Search papers, labs, and topics across Lattice.
This paper addresses the challenge of evaluating multi-turn dialogue by introducing an information-theoretic metric to measure semantic progress, defined as the accumulation of new and relevant information throughout a conversation. The authors formalize this metric using a Gaussian formulation that allows for closed-form updates, demonstrating desirable properties such as monotonicity and additive decomposition of information gain. Experimental results indicate that their metric achieves competitive alignment with human judgments on multiple dialogue benchmarks, outperforming LLM-based approaches while maintaining efficiency with lightweight embedding models.
Semantic progress in dialogue can be quantified effectively without relying on large models, achieving human-level agreement on information gain across turns.

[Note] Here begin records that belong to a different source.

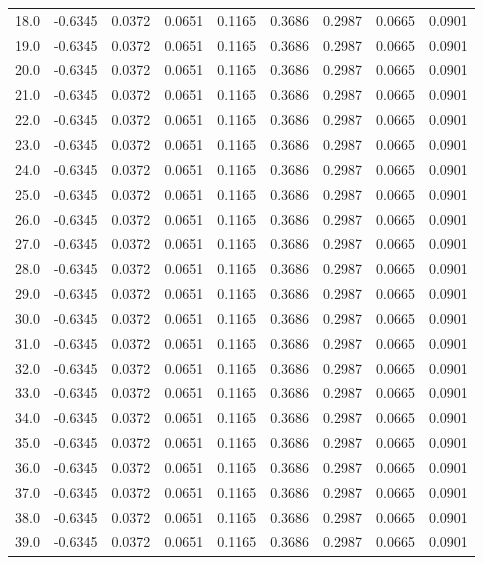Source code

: \begin{longtable}{lrrrrrrrr}
18.0 & -0.6345 & 0.0372 & 0.0651 & 0.1165 & 0.3686 & 0.2987 & 0.0665 & 0.0901 \\
19.0 & -0.6345 & 0.0372 & 0.0651 & 0.1165 & 0.3686 & 0.2987 & 0.0665 & 0.0901 \\
20.0 & -0.6345 & 0.0372 & 0.0651 & 0.1165 & 0.3686 & 0.2987 & 0.0665 & 0.0901 \\
21.0 & -0.6345 & 0.0372 & 0.0651 & 0.1165 & 0.3686 & 0.2987 & 0.0665 & 0.0901 \\
22.0 & -0.6345 & 0.0372 & 0.0651 & 0.1165 & 0.3686 & 0.2987 & 0.0665 & 0.0901 \\
23.0 & -0.6345 & 0.0372 & 0.0651 & 0.1165 & 0.3686 & 0.2987 & 0.0665 & 0.0901 \\
24.0 & -0.6345 & 0.0372 & 0.0651 & 0.1165 & 0.3686 & 0.2987 & 0.0665 & 0.0901 \\
25.0 & -0.6345 & 0.0372 & 0.0651 & 0.1165 & 0.3686 & 0.2987 & 0.0665 & 0.0901 \\
26.0 & -0.6345 & 0.0372 & 0.0651 & 0.1165 & 0.3686 & 0.2987 & 0.0665 & 0.0901 \\
27.0 & -0.6345 & 0.0372 & 0.0651 & 0.1165 & 0.3686 & 0.2987 & 0.0665 & 0.0901 \\
28.0 & -0.6345 & 0.0372 & 0.0651 & 0.1165 & 0.3686 & 0.2987 & 0.0665 & 0.0901 \\
29.0 & -0.6345 & 0.0372 & 0.0651 & 0.1165 & 0.3686 & 0.2987 & 0.0665 & 0.0901 \\
30.0 & -0.6345 & 0.0372 & 0.0651 & 0.1165 & 0.3686 & 0.2987 & 0.0665 & 0.0901 \\
31.0 & -0.6345 & 0.0372 & 0.0651 & 0.1165 & 0.3686 & 0.2987 & 0.0665 & 0.0901 \\
32.0 & -0.6345 & 0.0372 & 0.0651 & 0.1165 & 0.3686 & 0.2987 & 0.0665 & 0.0901 \\
33.0 & -0.6345 & 0.0372 & 0.0651 & 0.1165 & 0.3686 & 0.2987 & 0.0665 & 0.0901 \\
34.0 & -0.6345 & 0.0372 & 0.0651 & 0.1165 & 0.3686 & 0.2987 & 0.0665 & 0.0901 \\
35.0 & -0.6345 & 0.0372 & 0.0651 & 0.1165 & 0.3686 & 0.2987 & 0.0665 & 0.0901 \\
36.0 & -0.6345 & 0.0372 & 0.0651 & 0.1165 & 0.3686 & 0.2987 & 0.0665 & 0.0901 \\
37.0 & -0.6345 & 0.0372 & 0.0651 & 0.1165 & 0.3686 & 0.2987 & 0.0665 & 0.0901 \\
38.0 & -0.6345 & 0.0372 & 0.0651 & 0.1165 & 0.3686 & 0.2987 & 0.0665 & 0.0901 \\
39.0 & -0.6345 & 0.0372 & 0.0651 & 0.1165 & 0.3686 & 0.2987 & 0.0665 & 0.0901 \\

\end{longtable}
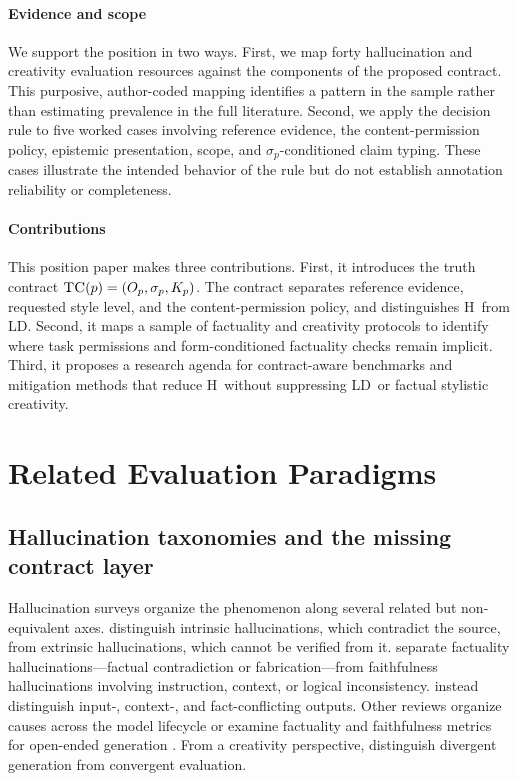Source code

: \documentclass{clv2025}
\newcommand{\TC}{\textsc{TC}}
\newcommand{\LD}{\textsc{LD}}
\newcommand{\Hall}{\textsc{H}}
\begin{document}
\paragraph{Evidence and scope}
We support the position in two ways.
First, we map forty hallucination and creativity evaluation resources against the components of the proposed contract.
This purposive, author-coded mapping identifies a pattern in the sample rather than estimating prevalence in the full literature.
Second, we apply the decision rule to five worked cases involving reference evidence, the content-permission policy, epistemic presentation, scope, and $\sigma_p$-conditioned claim typing.
These cases illustrate the intended behavior of the rule but do not establish annotation reliability or completeness.

\paragraph{Contributions}
This position paper makes three contributions.
First, it introduces the truth contract $\TC(p)=(O_p,\sigma_p,K_p)$.
The contract separates reference evidence, requested style level, and the content-permission policy, and distinguishes \Hall\ from \LD.
Second, it maps a sample of factuality and creativity protocols to identify where task permissions and form-conditioned factuality checks remain implicit.
Third, it proposes a research agenda for contract-aware benchmarks and mitigation methods that reduce \Hall\ without suppressing \LD\ or factual stylistic creativity.

\section{Related Evaluation Paradigms}\label{sec:related}

\subsection{Hallucination taxonomies and the missing contract layer}

Hallucination surveys organize the phenomenon along several related but non-equivalent axes.
\citet{ji_survey_2023} distinguish intrinsic hallucinations, which contradict the source, from extrinsic hallucinations, which cannot be verified from it.
\citet{huang_survey_2025} separate factuality hallucinations---factual contradiction or fabrication---from faithfulness hallucinations involving instruction, context, or logical inconsistency.
\citet{zhang_sirens_2025} instead distinguish input-, context-, and fact-conflicting outputs.
Other reviews organize causes across the model lifecycle or examine factuality and faithfulness metrics for open-ended generation \citep{wang_factuality_survey_2024,malin_faithfulness_review_2025,lamba_lifecycle_2026}.
From a creativity perspective, \citet{jiang_survey_2024} distinguish divergent generation from convergent evaluation.
\end{document}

Evaluating multi-turn dialogue is challenging because quality emerges across turns rather than within individual responses. We focus on a key dimension of information-seeking dialogue: semantic progress, defined as the accumulation of new, question-relevant, and non-redundant information over the course of a conversation. We formalize semantic progress as question-conditioned uncertainty reduction and introduce an information-theoretic metric that approximates it in embedding space. Our main estimator uses a tractable Gaussian formulation with closed-form updates, while a complementary maximum-entropy argument shows why log-determinant structure arises more broadly when only second-order embedding information is retained. This formulation yields desirable theoretical properties, including monotonicity, additive decomposition of total information gain across turns, and diminishing returns for redundant evidence. Unlike LLM-as-a-judge approaches, our metric requires no autoregressive inference at evaluation time and is fully reproducible for a fixed embedding model. Experiments on MT-Bench, Chatbot Arena, and UltraFeedback show that the proposed metric achieves competitive agreement with human judgments despite targeting only semantic progress, with improved alignment on MT-Bench and UltraFeedback compared to several LLM-based judges. Notably, the method remains effective with lightweight embedding models under CPU-only execution, indicating that semantic progress can be captured without reliance on large model capacity.